EXERCISE: Print the data below exactly, but only the lines from the one containing "Create file **myreact.yaml**" down to the one containing "- Enable *Developer", inclusive.

LISTED ENTRIES:
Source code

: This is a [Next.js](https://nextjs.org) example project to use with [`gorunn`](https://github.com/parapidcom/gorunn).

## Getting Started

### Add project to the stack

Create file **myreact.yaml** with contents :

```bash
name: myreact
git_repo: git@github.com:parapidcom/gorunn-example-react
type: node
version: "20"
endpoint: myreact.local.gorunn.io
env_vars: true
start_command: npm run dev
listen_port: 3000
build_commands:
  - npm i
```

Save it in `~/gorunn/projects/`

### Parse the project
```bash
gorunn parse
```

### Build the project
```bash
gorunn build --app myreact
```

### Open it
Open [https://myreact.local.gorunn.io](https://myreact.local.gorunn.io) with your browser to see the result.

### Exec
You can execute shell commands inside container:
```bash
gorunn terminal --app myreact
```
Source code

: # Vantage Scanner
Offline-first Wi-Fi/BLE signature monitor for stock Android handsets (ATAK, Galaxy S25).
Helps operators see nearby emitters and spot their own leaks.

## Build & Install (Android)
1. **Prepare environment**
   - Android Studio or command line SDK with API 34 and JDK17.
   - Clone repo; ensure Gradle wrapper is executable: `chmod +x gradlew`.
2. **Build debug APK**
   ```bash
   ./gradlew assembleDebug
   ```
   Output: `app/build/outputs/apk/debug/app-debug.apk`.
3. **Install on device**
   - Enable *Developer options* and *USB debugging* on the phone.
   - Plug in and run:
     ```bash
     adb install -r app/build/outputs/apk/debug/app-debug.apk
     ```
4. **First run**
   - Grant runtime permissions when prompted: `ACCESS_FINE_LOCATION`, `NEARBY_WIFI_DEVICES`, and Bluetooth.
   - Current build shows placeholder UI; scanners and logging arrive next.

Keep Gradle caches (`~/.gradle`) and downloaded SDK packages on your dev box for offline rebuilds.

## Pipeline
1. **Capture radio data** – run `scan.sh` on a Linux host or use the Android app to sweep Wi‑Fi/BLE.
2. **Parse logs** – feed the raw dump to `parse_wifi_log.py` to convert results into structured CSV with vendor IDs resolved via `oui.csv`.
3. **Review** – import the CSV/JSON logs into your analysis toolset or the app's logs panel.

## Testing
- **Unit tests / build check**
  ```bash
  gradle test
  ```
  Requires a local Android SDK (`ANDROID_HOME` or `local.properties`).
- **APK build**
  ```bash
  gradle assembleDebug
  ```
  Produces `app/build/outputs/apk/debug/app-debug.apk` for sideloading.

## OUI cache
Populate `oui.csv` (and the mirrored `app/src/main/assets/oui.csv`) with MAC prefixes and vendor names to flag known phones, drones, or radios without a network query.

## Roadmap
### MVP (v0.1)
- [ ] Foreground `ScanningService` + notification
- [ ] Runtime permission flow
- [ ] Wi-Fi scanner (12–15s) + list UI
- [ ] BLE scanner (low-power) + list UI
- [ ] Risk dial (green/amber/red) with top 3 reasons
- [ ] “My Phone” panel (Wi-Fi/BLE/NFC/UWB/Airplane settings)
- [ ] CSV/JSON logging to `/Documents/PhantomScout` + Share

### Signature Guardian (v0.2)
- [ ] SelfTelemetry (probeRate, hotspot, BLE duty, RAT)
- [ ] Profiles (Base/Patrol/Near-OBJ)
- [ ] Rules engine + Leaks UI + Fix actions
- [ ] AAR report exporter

ANSWER SPACE:
Create file **myreact.yaml** with contents :

```bash
name: myreact
git_repo: git@github.com:parapidcom/gorunn-example-react
type: node
version: "20"
endpoint: myreact.local.gorunn.io
env_vars: true
start_command: npm run dev
listen_port: 3000
build_commands:
  - npm i
```

Save it in `~/gorunn/projects/`

### Parse the project
```bash
gorunn parse
```

### Build the project
```bash
gorunn build --app myreact
```

### Open it
Open [https://myreact.local.gorunn.io](https://myreact.local.gorunn.io) with your browser to see the result.

### Exec
You can execute shell commands inside container:
```bash
gorunn terminal --app myreact
```
Source code

: # Vantage Scanner
Offline-first Wi-Fi/BLE signature monitor for stock Android handsets (ATAK, Galaxy S25).
Helps operators see nearby emitters and spot their own leaks.

## Build & Install (Android)
1. **Prepare environment**
   - Android Studio or command line SDK with API 34 and JDK17.
   - Clone repo; ensure Gradle wrapper is executable: `chmod +x gradlew`.
2. **Build debug APK**
   ```bash
   ./gradlew assembleDebug
   ```
   Output: `app/build/outputs/apk/debug/app-debug.apk`.
3. **Install on device**
   - Enable *Developer options* and *USB debugging* on the phone.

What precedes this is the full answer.